■ **ASSIGNMENT**: Comb through the entries for "download" and pull out each line that holds it.

——————————

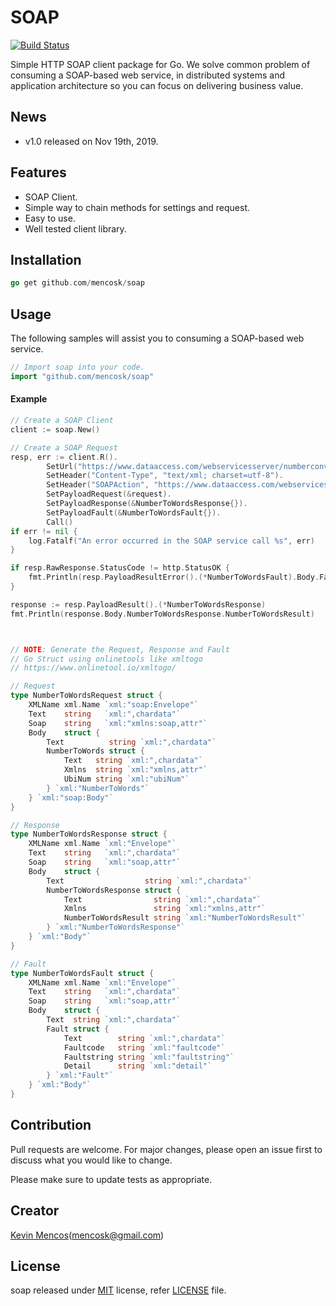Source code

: # SOAP
[![Build Status](https://travis-ci.org/mencosk/soap.svg?branch=master)](https://travis-ci.org/mencosk/soap)

Simple HTTP SOAP client package for Go. We solve common problem of consuming a SOAP-based web service, in distributed systems and application architecture so you can focus on delivering business value.

## News
* v1.0 released on Nov 19th, 2019.

## Features
* SOAP Client.
* Simple way to chain methods for settings and request.
* Easy to use.
* Well tested client library.

## Installation
```go
go get github.com/mencosk/soap
```

## Usage
The following samples will assist you to consuming a SOAP-based web service.

```go
// Import soap into your code.
import "github.com/mencosk/soap"
```

#### Example

```go
// Create a SOAP Client
client := soap.New()

// Create a SOAP Request
resp, err := client.R().
		SetUrl("https://www.dataaccess.com/webservicesserver/numberconversion.wso?op=NumberToWords").
		SetHeader("Content-Type", "text/xml; charset=utf-8").
		SetHeader("SOAPAction", "https://www.dataaccess.com/webservicesserver/NumberConversion.wso?op=NumberToWords").
		SetPayloadRequest(&request).
		SetPayloadResponse(&NumberToWordsResponse{}).
		SetPayloadFault(&NumberToWordsFault{}).
		Call()
if err != nil {
	log.Fatalf("An error occurred in the SOAP service call %s", err)
}

if resp.RawResponse.StatusCode != http.StatusOK {
	fmt.Println(resp.PayloadResultError().(*NumberToWordsFault).Body.Fault.Faultstring)
}

response := resp.PayloadResult().(*NumberToWordsResponse)
fmt.Println(response.Body.NumberToWordsResponse.NumberToWordsResult)



// NOTE: Generate the Request, Response and Fault
// Go Struct using onlinetools like xmltogo
// https://www.onlinetool.io/xmltogo/

// Request
type NumberToWordsRequest struct {
	XMLName xml.Name `xml:"soap:Envelope"`
	Text    string   `xml:",chardata"`
	Soap    string   `xml:"xmlns:soap,attr"`
	Body    struct {
		Text          string `xml:",chardata"`
		NumberToWords struct {
			Text   string `xml:",chardata"`
			Xmlns  string `xml:"xmlns,attr"`
			UbiNum string `xml:"ubiNum"`
		} `xml:"NumberToWords"`
	} `xml:"soap:Body"`
}

// Response
type NumberToWordsResponse struct {
	XMLName xml.Name `xml:"Envelope"`
	Text    string   `xml:",chardata"`
	Soap    string   `xml:"soap,attr"`
	Body    struct {
		Text                  string `xml:",chardata"`
		NumberToWordsResponse struct {
			Text                string `xml:",chardata"`
			Xmlns               string `xml:"xmlns,attr"`
			NumberToWordsResult string `xml:"NumberToWordsResult"`
		} `xml:"NumberToWordsResponse"`
	} `xml:"Body"`
}

// Fault
type NumberToWordsFault struct {
	XMLName xml.Name `xml:"Envelope"`
	Text    string   `xml:",chardata"`
	Soap    string   `xml:"soap,attr"`
	Body    struct {
		Text  string `xml:",chardata"`
		Fault struct {
			Text        string `xml:",chardata"`
			Faultcode   string `xml:"faultcode"`
			Faultstring string `xml:"faultstring"`
			Detail      string `xml:"detail"`
		} `xml:"Fault"`
	} `xml:"Body"`
}

```

## Contribution
Pull requests are welcome. For major changes, please open an issue first to discuss what you would like to change.

Please make sure to update tests as appropriate.

## Creator
[Kevin Mencos](https://github.com/mencosk)(mencosk@gmail.com)


## License
soap released under [MIT](https://github.com/mencosk/soap) license, refer [LICENSE](LICENSE) file.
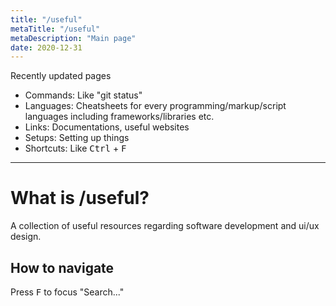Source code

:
 ```yaml
---
title: "/useful"
metaTitle: "/useful"
metaDescription: "Main page"
date: 2020-12-31
---
```


Recently updated pages

- Commands: Like "git status"
- Languages: Cheatsheets for every programming/markup/script languages including frameworks/libraries etc.
- Links: Documentations, useful websites
- Setups: Setting up things
- Shortcuts: Like <kbd>Ctrl</kbd> + <kbd>F</kbd>

---

# What is /useful?

A collection of useful resources regarding software development and ui/ux design.

## How to navigate

Press <kbd>F</kbd> to focus "Search..."
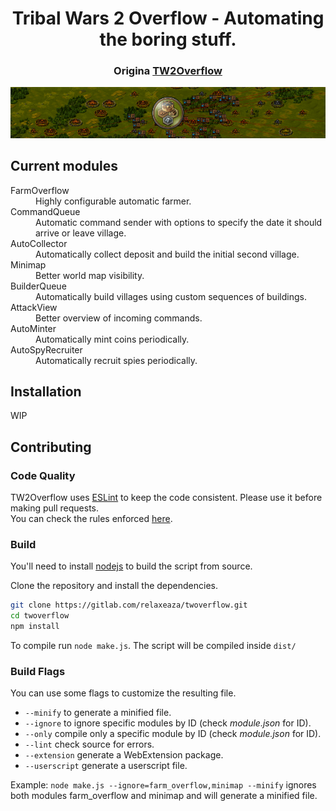 <div align="center">
  <h1>Tribal Wars 2 Overflow - Automating the boring stuff.</h1>
  <h3>Origina <a href="https://gitlab.com/relaxeaza/twoverflow">TW2Overflow</a></h3>
  <img src="share/logo/banner.png" alt="tw2overflow-banner" />
</div>

## Current modules

<dl>
  <dt>FarmOverflow</dt>
  <dd>Highly configurable automatic farmer.</dd>

  <dt>CommandQueue</dt>
  <dd>Automatic command sender with options to specify the date it should arrive or leave village.</dd>

  <dt>AutoCollector</dt>
  <dd>Automatically collect deposit and build the initial second village.</dd>

  <dt>Minimap</dt>
  <dd>Better world map visibility.</dd>

  <dt>BuilderQueue</dt>
  <dd>Automatically build villages using custom sequences of buildings.</dd>

  <dt>AttackView</dt>
  <dd>Better overview of incoming commands.</dd>

  <dt>AutoMinter</dt>
  <dd>Automatically mint coins periodically.</dd>

  <dt>AutoSpyRecruiter</dt>
  <dd>Automatically recruit spies periodically.</dd>
</dl>

## Installation

WIP

## Contributing

### Code Quality

TW2Overflow uses [ESLint](https://eslint.org/) to keep the code consistent. Please use it before making pull requests.<br/>
You can check the rules enforced [here](.eslint).

### Build

You'll need to install [nodejs](https://nodejs.org/en/download/) to build the script from source.

Clone the repository and install the dependencies.

```bash
git clone https://gitlab.com/relaxeaza/twoverflow.git
cd twoverflow
npm install
```

To compile run `node make.js`. The script will be compiled inside `dist/`

### Build Flags

You can use some flags to customize the resulting file.

- `--minify` to generate a minified file.
- `--ignore` to ignore specific modules by ID (check _module.json_ for ID).
- `--only` compile only a specific module by ID (check _module.json_ for ID).
- `--lint` check source for errors.
- `--extension` generate a WebExtension package.
- `--userscript` generate a userscript file.

Example: `node make.js --ignore=farm_overflow,minimap --minify` ignores both modules farm_overflow and minimap and will generate a minified file.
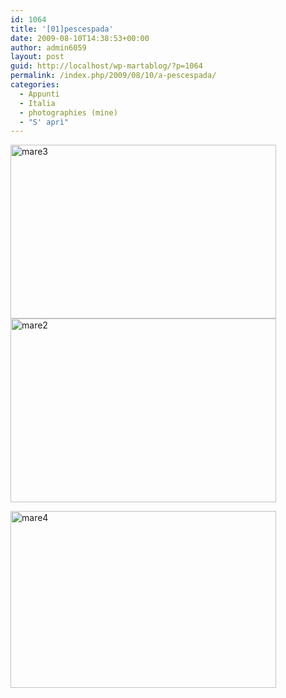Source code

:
 ```yaml
---
id: 1064
title: '[01]pescespada'
date: 2009-08-10T14:38:53+00:00
author: admin6059
layout: post
guid: http://localhost/wp-martablog/?p=1064
permalink: /index.php/2009/08/10/a-pescespada/
categories:
  - Appunti
  - Italia
  - photographies (mine)
  - "S' aprì"
---
```

[<img class="aligncenter size-full wp-image-1981" title="mare3" src="http://blog.martasmaldone.eu/wp-content/uploads/2009/08/mare31.jpeg" alt="mare3" width="425" height="278" srcset="http://blog.martasmaldone.eu/wp-content/uploads/2009/08/mare31.jpeg 425w, http://blog.martasmaldone.eu/wp-content/uploads/2009/08/mare31-300x196.jpeg 300w" sizes="(max-width: 425px) 100vw, 425px" />](http://blog.martasmaldone.eu/wp-content/uploads/2009/08/mare31.jpeg)[<img class="aligncenter size-full wp-image-1982" title="mare2" src="http://blog.martasmaldone.eu/wp-content/uploads/2009/08/mare21.jpeg" alt="mare2" width="425" height="294" srcset="http://blog.martasmaldone.eu/wp-content/uploads/2009/08/mare21.jpeg 425w, http://blog.martasmaldone.eu/wp-content/uploads/2009/08/mare21-300x208.jpeg 300w" sizes="(max-width: 425px) 100vw, 425px" />](http://blog.martasmaldone.eu/wp-content/uploads/2009/08/mare21.jpeg)

<p style="text-align: center;">
  <p>
    <a href="http://blog.martasmaldone.eu/wp-content/uploads/2009/08/mare41.jpeg"><img class="aligncenter size-full wp-image-1980" title="mare4" src="http://blog.martasmaldone.eu/wp-content/uploads/2009/08/mare41.jpeg" alt="mare4" width="425" height="283" srcset="http://blog.martasmaldone.eu/wp-content/uploads/2009/08/mare41.jpeg 425w, http://blog.martasmaldone.eu/wp-content/uploads/2009/08/mare41-300x200.jpeg 300w" sizes="(max-width: 425px) 100vw, 425px" /></a>
  </p>
  
  <p style="text-align: center;">
    <p style="text-align: center;">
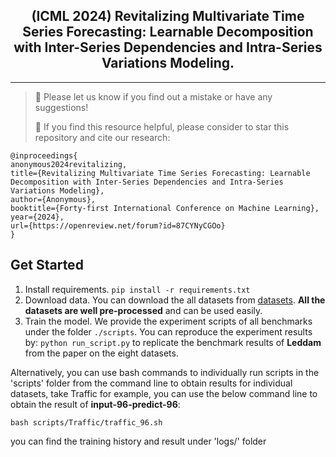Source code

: <div align="center">
  <!-- <h1><b> Time-LLM </b></h1> -->
  <!-- <h2><b> Time-LLM </b></h2> -->
  <h2><b> (ICML 2024) Revitalizing Multivariate Time Series Forecasting: Learnable Decomposition with Inter-Series Dependencies and Intra-Series Variations Modeling. </b></h2>
</div>

---
>
> 🙋 Please let us know if you find out a mistake or have any suggestions!
> 
> 🌟 If you find this resource helpful, please consider to star this repository and cite our research:

```
@inproceedings{
anonymous2024revitalizing,
title={Revitalizing Multivariate Time Series Forecasting: Learnable Decomposition with Inter-Series Dependencies and Intra-Series Variations Modeling},
author={Anonymous},
booktitle={Forty-first International Conference on Machine Learning},
year={2024},
url={https://openreview.net/forum?id=87CYNyCGOo}
}
```

## Get Started

1. Install requirements. ```pip install -r requirements.txt```
2. Download data. You can download the all datasets from [datasets](https://drive.google.com/u/0/uc?id=1NF7VEefXCmXuWNbnNe858WvQAkJ_7wuP&export=download). **All the datasets are well pre-processed** and can be used easily.
3. Train the model. We provide the experiment scripts of all benchmarks under the folder `./scripts`. You can reproduce the experiment results by:
```python run_script.py```
to replicate the benchmark results of **Leddam** from the paper on the eight datasets. 

Alternatively, you can use bash commands to individually run scripts in the 'scripts' folder from the command line to obtain results for individual datasets, take Traffic for example, you can use the below command line to obtain the result of **input-96-predict-96**:

```bash scripts/Traffic/traffic_96.sh ```

you can find the training history and result under 'logs/' folder
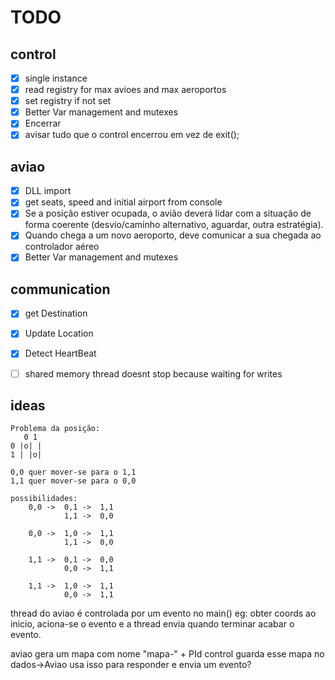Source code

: # TODO
## control

- [x] single instance
- [x] read registry for max avioes and max aeroportos
- [x] set registry if not set
- [x] Better Var management and mutexes
- [x] Encerrar
- [x] avisar tudo que o control encerrou em vez de exit();

## aviao

- [x] DLL import
- [x] get seats, speed and initial airport from console
- [x] Se a posição estiver ocupada, o avião deverá lidar com a situação de forma coerente (desvio/caminho alternativo, aguardar, outra estratégia).
- [x] Quando chega a um novo aeroporto, deve comunicar a sua chegada ao controlador aéreo
- [x] Better Var management and mutexes

## communication
- [x] get Destination
- [x] Update Location
- [x] Detect HeartBeat
- [ ] shared memory thread doesnt stop because waiting for writes


## ideas
```
Problema da posição:
   0 1
0 |o| |
1 | |o| 

0,0 quer mover-se para o 1,1
1,1 quer mover-se para o 0,0

possibilidades:
	0,0 ->	0,1 ->  1,1
			1,1 ->	0,0

	0,0 ->	1,0 ->  1,1
			1,1 ->	0,0

	1,1 ->	0,1 ->  0,0
			0,0 ->	1,1

	1,1 ->	1,0 ->  1,1
			0,0 ->	1,1
```


thread do aviao é controlada por um evento no main()
eg: obter coords ao inicio, aciona-se o evento e a thread envia quando terminar acabar o evento.

aviao gera um mapa com nome "mapa-" + PId
control guarda esse mapa no dados->Aviao
usa isso para responder e envia um evento?
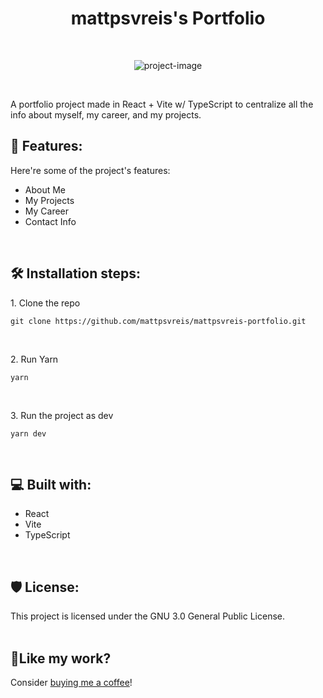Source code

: <h1 align="center" id="title">mattpsvreis's Portfolio</h1>
<br>
<p align="center"><img src="https://socialify.git.ci/mattpsvreis/mattpsvreis-portfolio/image?language=1&amp;name=1&amp;pattern=Circuit%20Board&amp;theme=Dark" alt="project-image"></p>
<br>
<p id="description">A portfolio project made in React + Vite w/ TypeScript to centralize all the info about myself, my career, and my projects.</p>
<h2>🧐 Features:</h2>
Here're some of the project's features:

- About Me
- My Projects
- My Career
- Contact Info
<br>
<h2>🛠️ Installation steps:</h2>
<p>1. Clone the repo</p>

```
git clone https://github.com/mattpsvreis/mattpsvreis-portfolio.git
```
<br>
<p>2. Run Yarn</p>

```
yarn
```
<br>
<p>3. Run the project as dev</p>

```
yarn dev
```
<br>
<h2>💻 Built with:</h2>

- React
- Vite
- TypeScript
<br>
<h2>🛡️ License:</h2>
This project is licensed under the GNU 3.0 General Public License.
<br>
<br>
<h2>💖Like my work?</h2>
<p>Consider <a href="https://www.buymeacoffee.com/mattpsvreis" target="_blank">buying me a coffee</a>!</p>
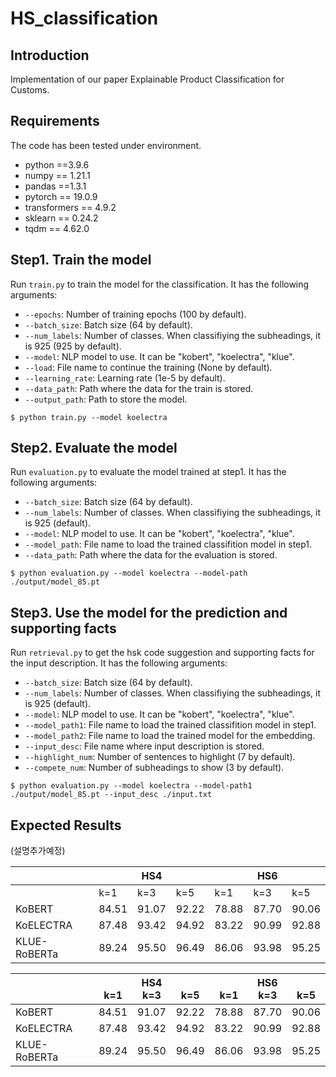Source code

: # HS_classification

## Introduction
Implementation of our paper Explainable Product Classification for Customs.

## Requirements
The code has been tested under environment.

* python ==3.9.6
* numpy == 1.21.1
* pandas ==1.3.1
* pytorch == 19.0.9
* transformers == 4.9.2
* sklearn == 0.24.2
* tqdm == 4.62.0

## Step1. Train the model
Run `train.py` to train the model for the classification. It has the following arguments:

* `--epochs`: Number of training epochs (100 by default).
* `--batch_size`: Batch size (64 by default).
* `--num_labels`: Number of classes. When classifiying the subheadings, it is 925 (925 by default).
* `--model`: NLP model to use. It can be "kobert", "koelectra", "klue".
* `--load`: File name to continue the training (None by default).
* `--learning_rate`: Learning rate (1e-5 by default).
* `--data_path`: Path where the data for the train is stored.
* `--output_path`: Path to store the model.
```
$ python train.py --model koelectra
```
## Step2. Evaluate the model
Run `evaluation.py` to evaluate the model trained at step1. It has the following arguments:

* `--batch_size`: Batch size (64 by default).
* `--num_labels`: Number of classes. When classifiying the subheadings, it is 925 (default).
* `--model`: NLP model to use. It can be "kobert", "koelectra", "klue".
* `--model_path`: File name to load the trained classifition model in step1.
* `--data_path`: Path where the data for the evaluation is stored.
```
$ python evaluation.py --model koelectra --model-path ./output/model_85.pt
```
## Step3. Use the model for the prediction and supporting facts
Run `retrieval.py` to get the hsk code suggestion and supporting facts for the input description. It has the following arguments:

* `--batch_size`: Batch size (64 by default).
* `--num_labels`: Number of classes. When classifiying the subheadings, it is 925 (default).
* `--model`: NLP model to use. It can be "kobert", "koelectra", "klue".
* `--model_path1`: File name to load the trained classifition model in step1.
* `--model_path2`: File name to load the trained model for the embedding. 
* `--input_desc`: File name where input description is stored.
* `--highlight_num`: Number of sentences to highlight (7 by default).
* `--compete_num`: Number of subheadings to show (3 by default).
```
$ python evaluation.py --model koelectra --model-path1 ./output/model_85.pt --input_desc ./input.txt
```
## Expected Results
(설명추가예정)

|  || HS4 ||| HS6 || 
| --- | --- | --- | --- | ---  | ---  | --- | 
|  | k=1 | k=3 | k=5 | k=1  | k=3 | k=5 | 
| KoBERT | 84.51 | 91.07 | 92.22 | 78.88 | 87.70 | 90.06 | 
| KoELECTRA | 87.48 | 93.42 | 94.92 | 83.22 | 90.99 | 92.88 | 
| KLUE-RoBERTa | 89.24 | 95.50 | 96.49 | 86.06 | 93.98 | 95.25 | 

|  | </br>k=1 | HS4</br>k=3 | </br>k=5 | </br>k=1  | HS6<br>k=3 | <br>k=5 | 
| --- | --- | --- | --- | ---  | ---  | --- | 
| KoBERT | 84.51 | 91.07 | 92.22 | 78.88 | 87.70 | 90.06 | 
| KoELECTRA | 87.48 | 93.42 | 94.92 | 83.22 | 90.99 | 92.88 | 
| KLUE-RoBERTa | 89.24 | 95.50 | 96.49 | 86.06 | 93.98 | 95.25 | 
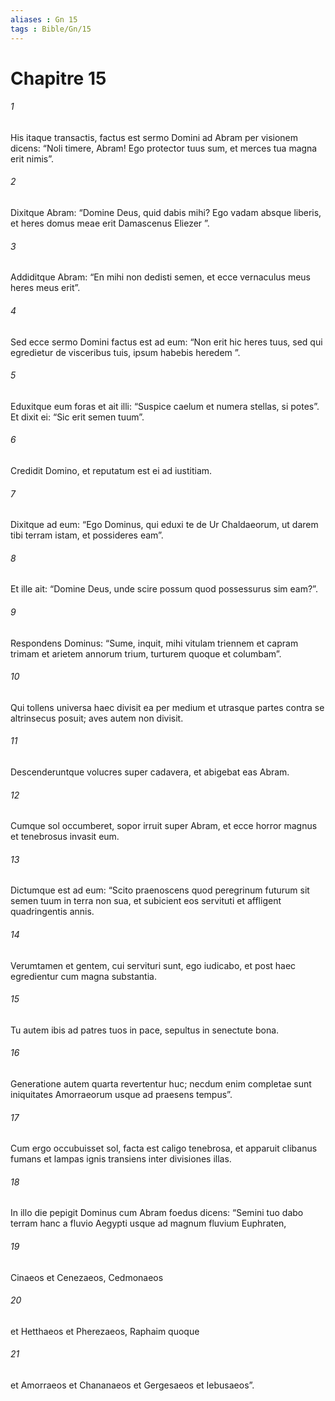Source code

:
 ```yaml
---
aliases : Gn 15
tags : Bible/Gn/15
---
```


# Chapitre 15

###### 1
His itaque transactis, factus est sermo Domini ad Abram per visionem dicens: “Noli timere, Abram! Ego protector tuus sum, et merces tua magna erit nimis”. 
###### 2
Dixitque Abram: “Domine Deus, quid dabis mihi? Ego vadam absque liberis, et heres domus meae erit Damascenus Eliezer ”. 
###### 3
Addiditque Abram: “En mihi non dedisti semen, et ecce vernaculus meus heres meus erit”. 
###### 4
Sed ecce sermo Domini factus est ad eum: “Non erit hic heres tuus, sed qui egredietur de visceribus tuis, ipsum habebis heredem ”. 
###### 5
Eduxitque eum foras et ait illi: “Suspice caelum et numera stellas, si potes”. Et dixit ei: “Sic erit semen tuum”. 
###### 6
Credidit Domino, et reputatum est ei ad iustitiam.
###### 7
Dixitque ad eum: “Ego Dominus, qui eduxi te de Ur Chaldaeorum, ut darem tibi terram istam, et possideres eam”. 
###### 8
Et ille ait: “Domine Deus, unde scire possum quod possessurus sim eam?”. 
###### 9
Respondens Dominus: “Sume, inquit, mihi vitulam triennem et capram trimam et arietem annorum trium, turturem quoque et columbam”. 
###### 10
Qui tollens universa haec divisit ea per medium et utrasque partes contra se altrinsecus posuit; aves autem non divisit. 
###### 11
Descenderuntque volucres super cadavera, et abigebat eas Abram.
###### 12
Cumque sol occumberet, sopor irruit super Abram, et ecce horror magnus et tenebrosus invasit eum. 
###### 13
Dictumque est ad eum: “Scito praenoscens quod peregrinum futurum sit semen tuum in terra non sua, et subicient eos servituti et affligent quadringentis annis. 
###### 14
Verumtamen et gentem, cui servituri sunt, ego iudicabo, et post haec egredientur cum magna substantia. 
###### 15
Tu autem ibis ad patres tuos in pace, sepultus in senectute bona. 
###### 16
Generatione autem quarta revertentur huc; necdum enim completae sunt iniquitates Amorraeorum usque ad praesens tempus”.
###### 17
Cum ergo occubuisset sol, facta est caligo tenebrosa, et apparuit clibanus fumans et lampas ignis transiens inter divisiones illas.
###### 18
In illo die pepigit Dominus cum Abram foedus dicens: “Semini tuo dabo terram hanc a fluvio Aegypti usque ad magnum fluvium Euphraten, 
###### 19
Cinaeos et Cenezaeos, Cedmonaeos 
###### 20
et Hetthaeos et Pherezaeos, Raphaim quoque 
###### 21
et Amorraeos et Chananaeos et Gergesaeos et Iebusaeos”.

——————————

■ **SOLUTION FOR THIS EXERCISE**:
You'll need to install [nodejs](https://nodejs.org/en/download/) to build the script from source.
2. Download data. You can download the all datasets from [datasets](https://drive.google.com/u/0/uc?id=1NF7VEefXCmXuWNbnNe858WvQAkJ_7wuP&export=download). **All the datasets are well pre-processed** and can be used easily.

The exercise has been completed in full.